The Garden of Earthly Delights: A portrait of human avarice

Bosch reveals the pitfalls of blindly following others, of wanting what they have and propelling a collective greed.

The Garden of Earthly Delights, Hieronymous Bosch Panel 3 excerpt

The Garden of Earthly Delights, Hieronymous Bosch, Panel 3 excerpt

Five hundred years ago Hieronymous Bosch painted The Garden of Earthly Delights. A triptych with two exterior panels depicting the third day of creation (when The Garden of Eden came to be, according to the bible). The exterior panels are grey, grim and lifeless juxtaposing what lies inside. At a glance the three interior panels are playful and decorative like a child’s wistful fable of make believe. Upon closer inspection the gore of Bosch’s figures is unsettling. 

Sometimes human, sometimes animal, sometimes hybrid. Gnarly, gothic figures spear, decapitate, eat and pleasure each other. The shameful deterioration from paradise to hell is generally considered a religious warning to resist temptation. Dignity being the most precious thing that a human can lose. The first panel shows the angelic allure of desire, the middle a mystical orgy before the third gets simply hellish. Although the creatures are physically disturbing, most frightening (though unsurprising as Bosch is considered a precursor to the Surrealists) is the sense that this twisted imagery could be plucked from the psyche of today’s anxious nightmares.

A sense of infinite human folly is illustrated through compositional layering, not only across the triptych but also in the rolling hills fore to background, and in the prolific spattering of humans taking part. 

Christ looks directly at the viewer including them in the mayhem - you did this. 

Beyond a religious and sexual context, Bosch highlights the rippling butterfly effect of temptation and its subsequent destruction. Humans follow one after the other wreaking havoc. 

Because to err is the most human thing of all.

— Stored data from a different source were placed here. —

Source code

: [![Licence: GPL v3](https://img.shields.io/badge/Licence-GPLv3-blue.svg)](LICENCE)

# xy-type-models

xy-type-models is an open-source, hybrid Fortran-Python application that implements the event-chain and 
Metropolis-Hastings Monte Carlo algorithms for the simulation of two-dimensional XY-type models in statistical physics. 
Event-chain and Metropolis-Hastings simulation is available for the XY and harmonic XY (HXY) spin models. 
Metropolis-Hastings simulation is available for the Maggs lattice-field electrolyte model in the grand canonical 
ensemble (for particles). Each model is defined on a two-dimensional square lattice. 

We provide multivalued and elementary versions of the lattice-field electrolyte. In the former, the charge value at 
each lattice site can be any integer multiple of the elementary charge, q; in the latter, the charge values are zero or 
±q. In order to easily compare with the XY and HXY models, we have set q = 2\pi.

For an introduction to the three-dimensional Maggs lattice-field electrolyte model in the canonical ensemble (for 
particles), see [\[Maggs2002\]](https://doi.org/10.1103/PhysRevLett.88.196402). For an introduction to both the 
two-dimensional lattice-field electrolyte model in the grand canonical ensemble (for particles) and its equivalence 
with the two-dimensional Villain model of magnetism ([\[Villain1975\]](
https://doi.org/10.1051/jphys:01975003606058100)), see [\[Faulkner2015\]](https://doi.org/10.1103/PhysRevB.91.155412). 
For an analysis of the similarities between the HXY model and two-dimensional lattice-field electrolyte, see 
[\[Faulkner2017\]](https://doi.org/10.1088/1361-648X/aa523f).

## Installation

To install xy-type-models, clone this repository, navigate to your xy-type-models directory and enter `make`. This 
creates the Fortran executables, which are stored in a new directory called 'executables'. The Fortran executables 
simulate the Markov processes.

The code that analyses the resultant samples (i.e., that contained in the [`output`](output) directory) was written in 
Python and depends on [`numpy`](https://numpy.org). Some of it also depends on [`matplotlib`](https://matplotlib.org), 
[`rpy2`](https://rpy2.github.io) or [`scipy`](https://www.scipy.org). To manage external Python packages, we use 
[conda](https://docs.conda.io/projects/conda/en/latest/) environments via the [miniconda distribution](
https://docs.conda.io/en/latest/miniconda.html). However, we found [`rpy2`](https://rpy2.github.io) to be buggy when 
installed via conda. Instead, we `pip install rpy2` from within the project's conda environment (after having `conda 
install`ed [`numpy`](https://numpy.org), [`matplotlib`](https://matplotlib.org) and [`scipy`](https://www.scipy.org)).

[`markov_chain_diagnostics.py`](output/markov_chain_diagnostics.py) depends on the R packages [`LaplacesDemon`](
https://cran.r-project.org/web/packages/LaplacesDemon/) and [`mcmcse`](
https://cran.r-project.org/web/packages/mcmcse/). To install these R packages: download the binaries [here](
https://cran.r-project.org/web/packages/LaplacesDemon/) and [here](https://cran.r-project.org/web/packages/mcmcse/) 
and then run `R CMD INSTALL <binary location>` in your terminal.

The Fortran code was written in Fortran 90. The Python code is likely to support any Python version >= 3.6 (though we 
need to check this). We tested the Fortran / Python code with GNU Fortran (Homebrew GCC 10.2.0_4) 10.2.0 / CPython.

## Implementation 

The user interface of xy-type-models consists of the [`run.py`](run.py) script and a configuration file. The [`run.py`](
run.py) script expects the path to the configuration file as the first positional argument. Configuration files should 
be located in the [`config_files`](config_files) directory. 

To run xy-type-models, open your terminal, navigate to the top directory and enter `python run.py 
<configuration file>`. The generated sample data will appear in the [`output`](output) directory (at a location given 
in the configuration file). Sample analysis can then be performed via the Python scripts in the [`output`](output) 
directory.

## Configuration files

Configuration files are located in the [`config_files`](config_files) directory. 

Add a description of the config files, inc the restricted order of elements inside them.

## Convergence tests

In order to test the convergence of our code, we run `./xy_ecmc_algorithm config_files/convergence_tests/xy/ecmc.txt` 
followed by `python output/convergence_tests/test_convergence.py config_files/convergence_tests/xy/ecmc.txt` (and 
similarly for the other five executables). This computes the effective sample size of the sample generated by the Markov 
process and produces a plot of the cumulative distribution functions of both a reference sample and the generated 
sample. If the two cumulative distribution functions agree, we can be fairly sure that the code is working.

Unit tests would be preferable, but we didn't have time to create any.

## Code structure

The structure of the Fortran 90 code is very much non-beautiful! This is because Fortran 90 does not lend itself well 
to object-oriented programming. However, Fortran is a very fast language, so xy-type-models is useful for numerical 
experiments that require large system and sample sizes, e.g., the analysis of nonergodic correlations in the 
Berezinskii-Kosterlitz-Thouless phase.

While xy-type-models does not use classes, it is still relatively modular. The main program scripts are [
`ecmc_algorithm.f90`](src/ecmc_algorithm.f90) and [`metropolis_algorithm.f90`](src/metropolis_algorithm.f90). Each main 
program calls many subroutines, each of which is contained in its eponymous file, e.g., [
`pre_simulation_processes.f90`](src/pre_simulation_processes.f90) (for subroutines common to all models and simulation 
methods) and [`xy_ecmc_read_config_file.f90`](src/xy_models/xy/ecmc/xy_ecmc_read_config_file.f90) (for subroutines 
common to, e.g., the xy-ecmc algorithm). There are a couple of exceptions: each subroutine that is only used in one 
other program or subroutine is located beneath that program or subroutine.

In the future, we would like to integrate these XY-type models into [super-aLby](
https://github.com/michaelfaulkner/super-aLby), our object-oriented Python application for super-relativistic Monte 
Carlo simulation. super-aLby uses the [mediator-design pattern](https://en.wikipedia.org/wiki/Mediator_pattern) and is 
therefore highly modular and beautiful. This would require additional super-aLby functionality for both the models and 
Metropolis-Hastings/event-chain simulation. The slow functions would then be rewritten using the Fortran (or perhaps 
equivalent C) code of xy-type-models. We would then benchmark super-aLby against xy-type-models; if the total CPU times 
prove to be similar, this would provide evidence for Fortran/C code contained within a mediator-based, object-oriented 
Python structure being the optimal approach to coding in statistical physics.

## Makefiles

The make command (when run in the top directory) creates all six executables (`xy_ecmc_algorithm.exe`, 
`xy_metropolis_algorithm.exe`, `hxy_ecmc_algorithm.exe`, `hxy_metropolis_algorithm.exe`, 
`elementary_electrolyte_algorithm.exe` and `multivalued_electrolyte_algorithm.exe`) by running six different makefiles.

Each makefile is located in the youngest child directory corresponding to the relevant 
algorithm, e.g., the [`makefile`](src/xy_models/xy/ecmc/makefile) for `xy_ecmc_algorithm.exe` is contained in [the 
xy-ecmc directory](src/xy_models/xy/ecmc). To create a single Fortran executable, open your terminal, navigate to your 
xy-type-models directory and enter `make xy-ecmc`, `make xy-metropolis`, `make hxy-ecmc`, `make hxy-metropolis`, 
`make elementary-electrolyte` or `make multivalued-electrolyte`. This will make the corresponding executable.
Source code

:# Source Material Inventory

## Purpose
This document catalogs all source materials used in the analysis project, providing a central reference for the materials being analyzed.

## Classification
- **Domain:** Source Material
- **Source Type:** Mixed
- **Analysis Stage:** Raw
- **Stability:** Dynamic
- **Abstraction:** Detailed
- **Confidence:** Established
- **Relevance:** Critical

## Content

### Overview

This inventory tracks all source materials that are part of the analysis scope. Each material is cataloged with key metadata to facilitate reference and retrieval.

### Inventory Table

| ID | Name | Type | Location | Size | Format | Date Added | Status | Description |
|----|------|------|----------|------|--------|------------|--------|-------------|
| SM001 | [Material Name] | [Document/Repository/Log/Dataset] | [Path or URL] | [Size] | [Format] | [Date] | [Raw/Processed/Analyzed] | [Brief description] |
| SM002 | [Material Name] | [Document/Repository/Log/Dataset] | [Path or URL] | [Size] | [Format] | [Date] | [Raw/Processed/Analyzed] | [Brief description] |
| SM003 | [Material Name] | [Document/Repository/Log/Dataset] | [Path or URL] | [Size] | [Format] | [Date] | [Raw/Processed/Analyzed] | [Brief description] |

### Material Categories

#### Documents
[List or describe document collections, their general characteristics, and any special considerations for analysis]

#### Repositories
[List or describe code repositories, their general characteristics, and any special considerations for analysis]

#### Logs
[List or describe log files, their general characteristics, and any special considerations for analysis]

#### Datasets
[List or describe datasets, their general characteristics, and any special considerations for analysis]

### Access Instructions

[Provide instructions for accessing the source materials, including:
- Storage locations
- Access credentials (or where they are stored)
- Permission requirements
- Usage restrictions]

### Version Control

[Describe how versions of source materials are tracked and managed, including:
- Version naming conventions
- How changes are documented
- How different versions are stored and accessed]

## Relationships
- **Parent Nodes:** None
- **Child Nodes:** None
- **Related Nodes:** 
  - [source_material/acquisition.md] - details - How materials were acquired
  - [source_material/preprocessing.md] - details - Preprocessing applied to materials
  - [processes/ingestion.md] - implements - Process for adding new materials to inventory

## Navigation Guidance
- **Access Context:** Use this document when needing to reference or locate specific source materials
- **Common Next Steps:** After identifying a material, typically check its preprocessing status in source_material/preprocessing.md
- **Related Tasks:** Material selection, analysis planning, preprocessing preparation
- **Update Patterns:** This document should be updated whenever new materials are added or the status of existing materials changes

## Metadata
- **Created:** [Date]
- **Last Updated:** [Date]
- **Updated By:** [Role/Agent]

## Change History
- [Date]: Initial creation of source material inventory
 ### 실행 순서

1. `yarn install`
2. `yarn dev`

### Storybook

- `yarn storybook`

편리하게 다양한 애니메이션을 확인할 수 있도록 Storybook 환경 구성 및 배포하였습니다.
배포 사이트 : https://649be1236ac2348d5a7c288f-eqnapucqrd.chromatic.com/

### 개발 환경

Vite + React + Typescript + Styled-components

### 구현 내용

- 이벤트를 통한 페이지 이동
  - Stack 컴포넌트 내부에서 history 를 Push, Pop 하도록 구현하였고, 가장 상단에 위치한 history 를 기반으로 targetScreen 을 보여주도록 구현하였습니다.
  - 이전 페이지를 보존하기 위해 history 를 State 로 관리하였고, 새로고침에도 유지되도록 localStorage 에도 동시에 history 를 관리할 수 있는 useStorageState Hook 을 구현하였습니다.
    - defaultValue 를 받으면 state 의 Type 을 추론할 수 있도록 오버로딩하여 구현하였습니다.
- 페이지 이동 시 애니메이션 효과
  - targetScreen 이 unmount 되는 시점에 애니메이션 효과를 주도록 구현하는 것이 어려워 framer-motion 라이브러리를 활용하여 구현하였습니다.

Bosch reveals the pitfalls of blindly following others, of wanting what they have and propelling a collective greed. This chaos of individualistic indulgence acts a mirror – as modern news outlets frequently remind us that we humans consume everything in our path. 

Consumers of the world rather than citizens,

Bosch insists that there is a cost,

Because nothing comes for free, 

Especially in paradise.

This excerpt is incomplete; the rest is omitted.